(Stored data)
※
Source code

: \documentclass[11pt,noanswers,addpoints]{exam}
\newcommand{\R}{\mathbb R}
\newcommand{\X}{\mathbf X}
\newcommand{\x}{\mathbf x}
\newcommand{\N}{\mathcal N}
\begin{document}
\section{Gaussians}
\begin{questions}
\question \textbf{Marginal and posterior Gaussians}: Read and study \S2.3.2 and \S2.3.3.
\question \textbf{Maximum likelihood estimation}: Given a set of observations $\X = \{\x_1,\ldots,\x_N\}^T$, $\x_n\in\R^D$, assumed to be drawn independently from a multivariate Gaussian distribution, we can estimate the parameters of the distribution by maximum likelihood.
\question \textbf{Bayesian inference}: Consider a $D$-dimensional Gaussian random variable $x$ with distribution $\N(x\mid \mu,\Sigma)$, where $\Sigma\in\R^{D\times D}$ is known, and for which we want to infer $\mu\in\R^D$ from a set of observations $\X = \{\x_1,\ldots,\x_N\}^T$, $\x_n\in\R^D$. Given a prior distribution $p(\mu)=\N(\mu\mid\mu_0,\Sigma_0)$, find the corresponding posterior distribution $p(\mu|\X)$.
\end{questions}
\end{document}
※
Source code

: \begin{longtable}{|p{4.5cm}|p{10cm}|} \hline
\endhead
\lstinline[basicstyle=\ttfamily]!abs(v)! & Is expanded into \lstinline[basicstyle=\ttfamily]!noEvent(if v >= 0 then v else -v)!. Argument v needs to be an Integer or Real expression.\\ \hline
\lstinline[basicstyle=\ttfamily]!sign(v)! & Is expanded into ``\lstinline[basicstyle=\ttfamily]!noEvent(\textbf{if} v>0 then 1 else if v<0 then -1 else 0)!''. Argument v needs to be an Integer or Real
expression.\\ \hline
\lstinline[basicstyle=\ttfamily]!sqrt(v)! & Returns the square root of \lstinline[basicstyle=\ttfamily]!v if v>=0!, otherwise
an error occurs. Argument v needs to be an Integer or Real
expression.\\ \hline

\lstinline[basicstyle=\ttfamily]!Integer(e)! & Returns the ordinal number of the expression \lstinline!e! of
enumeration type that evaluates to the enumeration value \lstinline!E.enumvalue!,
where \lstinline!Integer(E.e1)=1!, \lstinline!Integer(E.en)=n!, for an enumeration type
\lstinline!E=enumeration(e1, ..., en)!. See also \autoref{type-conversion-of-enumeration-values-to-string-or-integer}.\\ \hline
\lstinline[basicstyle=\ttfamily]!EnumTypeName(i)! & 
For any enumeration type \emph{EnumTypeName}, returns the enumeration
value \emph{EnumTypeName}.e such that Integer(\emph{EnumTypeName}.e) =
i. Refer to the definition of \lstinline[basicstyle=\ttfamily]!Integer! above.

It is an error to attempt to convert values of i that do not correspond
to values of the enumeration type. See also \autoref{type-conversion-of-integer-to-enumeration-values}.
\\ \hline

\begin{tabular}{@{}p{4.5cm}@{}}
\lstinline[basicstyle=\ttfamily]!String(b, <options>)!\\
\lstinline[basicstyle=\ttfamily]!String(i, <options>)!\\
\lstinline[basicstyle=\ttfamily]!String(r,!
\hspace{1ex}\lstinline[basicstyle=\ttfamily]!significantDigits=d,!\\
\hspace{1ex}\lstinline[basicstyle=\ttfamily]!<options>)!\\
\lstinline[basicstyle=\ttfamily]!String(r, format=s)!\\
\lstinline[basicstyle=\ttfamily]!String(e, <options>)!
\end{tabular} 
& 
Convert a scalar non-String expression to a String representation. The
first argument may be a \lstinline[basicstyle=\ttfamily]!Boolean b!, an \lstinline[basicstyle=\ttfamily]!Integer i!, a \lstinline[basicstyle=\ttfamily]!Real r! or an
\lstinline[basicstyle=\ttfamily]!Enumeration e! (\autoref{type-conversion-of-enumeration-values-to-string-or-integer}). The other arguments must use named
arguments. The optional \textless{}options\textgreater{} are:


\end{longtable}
※
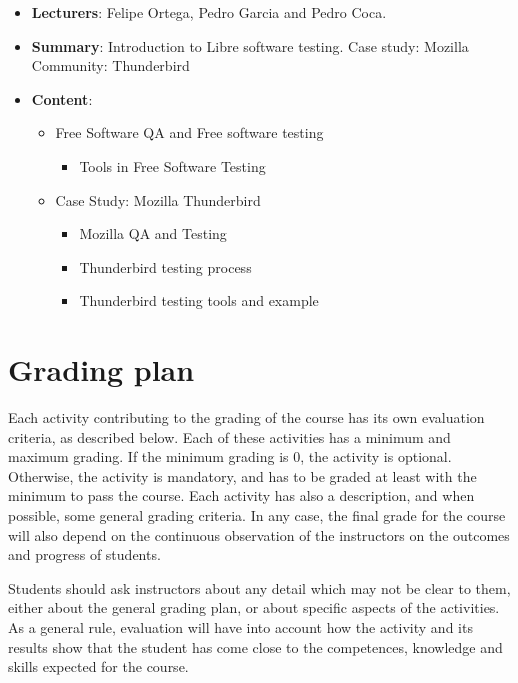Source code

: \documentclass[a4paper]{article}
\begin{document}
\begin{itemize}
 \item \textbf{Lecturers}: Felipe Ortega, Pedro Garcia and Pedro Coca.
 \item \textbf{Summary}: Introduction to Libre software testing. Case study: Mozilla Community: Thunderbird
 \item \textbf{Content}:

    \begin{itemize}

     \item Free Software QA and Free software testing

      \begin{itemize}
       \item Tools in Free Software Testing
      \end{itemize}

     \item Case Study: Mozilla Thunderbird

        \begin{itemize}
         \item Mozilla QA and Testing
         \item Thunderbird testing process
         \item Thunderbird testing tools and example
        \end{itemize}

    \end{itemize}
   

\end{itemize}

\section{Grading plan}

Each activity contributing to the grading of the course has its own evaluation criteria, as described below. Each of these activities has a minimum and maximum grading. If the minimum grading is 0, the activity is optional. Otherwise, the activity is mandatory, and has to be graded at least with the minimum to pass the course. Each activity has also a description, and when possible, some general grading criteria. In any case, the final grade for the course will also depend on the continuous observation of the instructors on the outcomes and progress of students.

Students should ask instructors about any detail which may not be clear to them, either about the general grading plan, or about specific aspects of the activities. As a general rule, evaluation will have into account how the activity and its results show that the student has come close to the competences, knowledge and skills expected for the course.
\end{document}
※
◆ AIM OF THE EXERCISE ◆
Count every line in the records that holds "error" and give that count by itself.

◆ ANSWER FOR THIS EXERCISE ◆
2